When “gospel” meets “kingdom”

By Charles Colton Allen, Biblical Studies Student and Student Fellow of the Center for Apologetics and Cultural Engagement at Liberty University, Member of Reformed Episcopal Church. @CCAllen27

The gospel should never be reduced to simply a message of personal salvation. Doing so leaves us with a malnourished understanding of the gospel. It is much more than a message of personal salvation, but this is not to say that personal salvation is not an important part of the gospel. Instead, personal salvation needs to be understood in its appropriate context: a story within the gospel narrative.

The gospel is the good news about the kingdom of God coming and with it life, truth, beauty, goodness, and love uncorrupted. The good news is Jesus the chosen one of God, the messiah, ushering in the kingdom of God and defeating sin and death. However, this was not done in a way we would expect. This messiah, this Jesus, initiated the coming of the kingdom of God and the end of sin and death by dying a death fit for criminals and slaves: crucifixion.

This is quite the quandary. How does a crucified messiah bring in God’s Kingdom? How does death overcome sin and death? Jesus the messiah was crucified to say “Yes!” to these questions: “is there a loving God?” and “will every bad thing become untrue?”

From God’s very being come forth life, truth, beauty, goodness, and love. If these things come from His very nature, then He must make untrue all things contrary to His nature. There is no room in the kingdom of God for sin or death. “Yes!” God will make every bad thing come untrue, but humans are in a grave predicament.

We all have shown to be contrary to God’s nature in our thoughts, words, and deeds. Will we be made untrue? God says “No!” because He has said “Yes!” to humanity in being the citizens of His Kingdom. However, God has to do something about our corruption, our sin, so that we can be a part His kingdom. In being crucified and dying, Jesus the perfect lamb of God canceled the debt of sin for humanity (Col. 2:14), and has cleared the path for humans to become citizens of the kingdom of God.

Jesus’ life does not end in death though. Three days after His death, Jesus was raised from the dead.
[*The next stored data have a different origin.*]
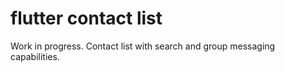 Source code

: # flutter contact list

Work in progress.
Contact list with search and group messaging capabilities.
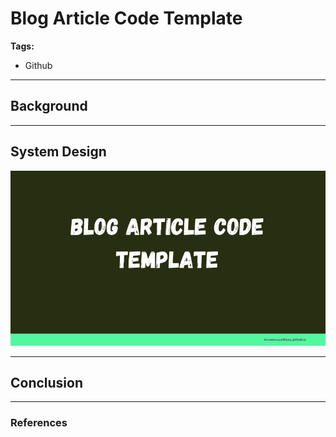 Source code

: <!-- 
theme: gaia
paginate: true
footer: © Bhuwan Prasad Updhyay [https://bhuwanupadhyay.github.io/]
-->

# Blog Article Code Template

**Tags:**

- Github

---

## Background

---

## System Design

![](system-design.png)

---

## Conclusion

---

### References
In His resurrection, Jesus rendered sin powerless because death, the result of sin, was overcome and defeated. The citizens of the kingdom of God no longer have to worry about sin and death reigning ever again. Instead, the one who truly reigns is Jesus in the kingdom of God.
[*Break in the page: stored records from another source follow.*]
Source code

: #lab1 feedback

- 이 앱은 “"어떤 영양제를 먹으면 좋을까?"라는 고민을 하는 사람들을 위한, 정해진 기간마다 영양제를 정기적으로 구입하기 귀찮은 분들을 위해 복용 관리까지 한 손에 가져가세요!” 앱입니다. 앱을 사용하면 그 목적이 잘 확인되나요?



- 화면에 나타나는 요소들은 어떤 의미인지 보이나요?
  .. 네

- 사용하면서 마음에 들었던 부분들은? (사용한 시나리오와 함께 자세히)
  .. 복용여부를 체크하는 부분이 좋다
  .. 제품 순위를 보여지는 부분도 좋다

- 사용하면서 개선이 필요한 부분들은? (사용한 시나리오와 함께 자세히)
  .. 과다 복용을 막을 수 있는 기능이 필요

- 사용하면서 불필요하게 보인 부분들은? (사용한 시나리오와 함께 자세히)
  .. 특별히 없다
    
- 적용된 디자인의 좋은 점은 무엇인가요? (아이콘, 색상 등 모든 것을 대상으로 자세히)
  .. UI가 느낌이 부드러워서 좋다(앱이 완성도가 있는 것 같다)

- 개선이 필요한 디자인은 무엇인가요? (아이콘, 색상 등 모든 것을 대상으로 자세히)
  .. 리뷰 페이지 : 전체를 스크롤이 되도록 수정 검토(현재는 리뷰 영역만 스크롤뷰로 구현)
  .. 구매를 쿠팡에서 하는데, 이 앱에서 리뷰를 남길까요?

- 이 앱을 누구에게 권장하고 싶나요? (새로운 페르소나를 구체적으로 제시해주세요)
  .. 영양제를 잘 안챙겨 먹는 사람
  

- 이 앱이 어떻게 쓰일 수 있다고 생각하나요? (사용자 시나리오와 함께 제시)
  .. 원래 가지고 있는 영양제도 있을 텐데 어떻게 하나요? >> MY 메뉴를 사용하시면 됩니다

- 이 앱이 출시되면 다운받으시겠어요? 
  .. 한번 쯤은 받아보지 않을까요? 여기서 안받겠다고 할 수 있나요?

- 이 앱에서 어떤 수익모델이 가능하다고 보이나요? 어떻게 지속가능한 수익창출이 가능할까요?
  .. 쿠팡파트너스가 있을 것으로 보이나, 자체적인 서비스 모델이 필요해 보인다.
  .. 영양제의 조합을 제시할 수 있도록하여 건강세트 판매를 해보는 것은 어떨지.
This is the revolutionary fact of the good news. The reason why Jesus will be reigning in the kingdom of God is the same reason why Jesus could be the perfect lamb of God and why He was raised from the dead: Jesus is God Himself incarnate. In King Jesus, God has shown solidarity with humanity and dwelt among us.
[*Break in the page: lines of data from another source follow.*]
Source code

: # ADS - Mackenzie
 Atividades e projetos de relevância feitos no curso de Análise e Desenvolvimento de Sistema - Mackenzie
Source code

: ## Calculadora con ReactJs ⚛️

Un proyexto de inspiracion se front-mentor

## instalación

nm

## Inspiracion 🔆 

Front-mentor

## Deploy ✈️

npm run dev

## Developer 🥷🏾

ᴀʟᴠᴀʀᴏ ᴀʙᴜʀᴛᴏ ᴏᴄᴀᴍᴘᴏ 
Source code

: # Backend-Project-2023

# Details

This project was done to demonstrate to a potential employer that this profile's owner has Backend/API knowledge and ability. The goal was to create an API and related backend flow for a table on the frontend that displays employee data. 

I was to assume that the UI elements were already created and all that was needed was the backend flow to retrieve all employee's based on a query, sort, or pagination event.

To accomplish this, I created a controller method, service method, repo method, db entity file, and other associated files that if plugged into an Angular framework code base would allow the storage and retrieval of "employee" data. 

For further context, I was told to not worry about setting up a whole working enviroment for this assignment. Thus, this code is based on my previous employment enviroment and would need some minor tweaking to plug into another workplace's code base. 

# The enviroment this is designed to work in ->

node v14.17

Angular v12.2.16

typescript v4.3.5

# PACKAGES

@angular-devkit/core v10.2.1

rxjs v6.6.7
Now why all this for humanity? Why did God humiliate Himself to live and suffer as a human (Phil. 2:6-9)? The Gospel of John tells us that God’s motivation for sending Himself in His Son was His love (John 3:16). Here it has been shown the answer to the question that weighs on our hearts and minds. Here is the loving God, and this loving God says “Yes!” to humanity being the citizens of His kingdom so that we can be His people and He be our God (Jer. 24:7, 31:33, 32:38; Ezek. 11:20, 14:11, 37:23-27; Zech. 8:8; 2 Cor. 6:16; Heb. 8:10).

Since the foundations of the world, there has been a gospel narrative that has been going on the whole time. This narrative is of God overcoming sin and death to establish His eternal kingdom through Jesus. This kingdom has been established by Jesus and for Jesus who is and will be the king of this kingdom. Humanity has been given to Jesus to be the citizens of His kingdom. Therefore, there must be personal salvation in order for humanity to participate in the good news of the kingdom of God. This is the place of personal salvation within the gospel.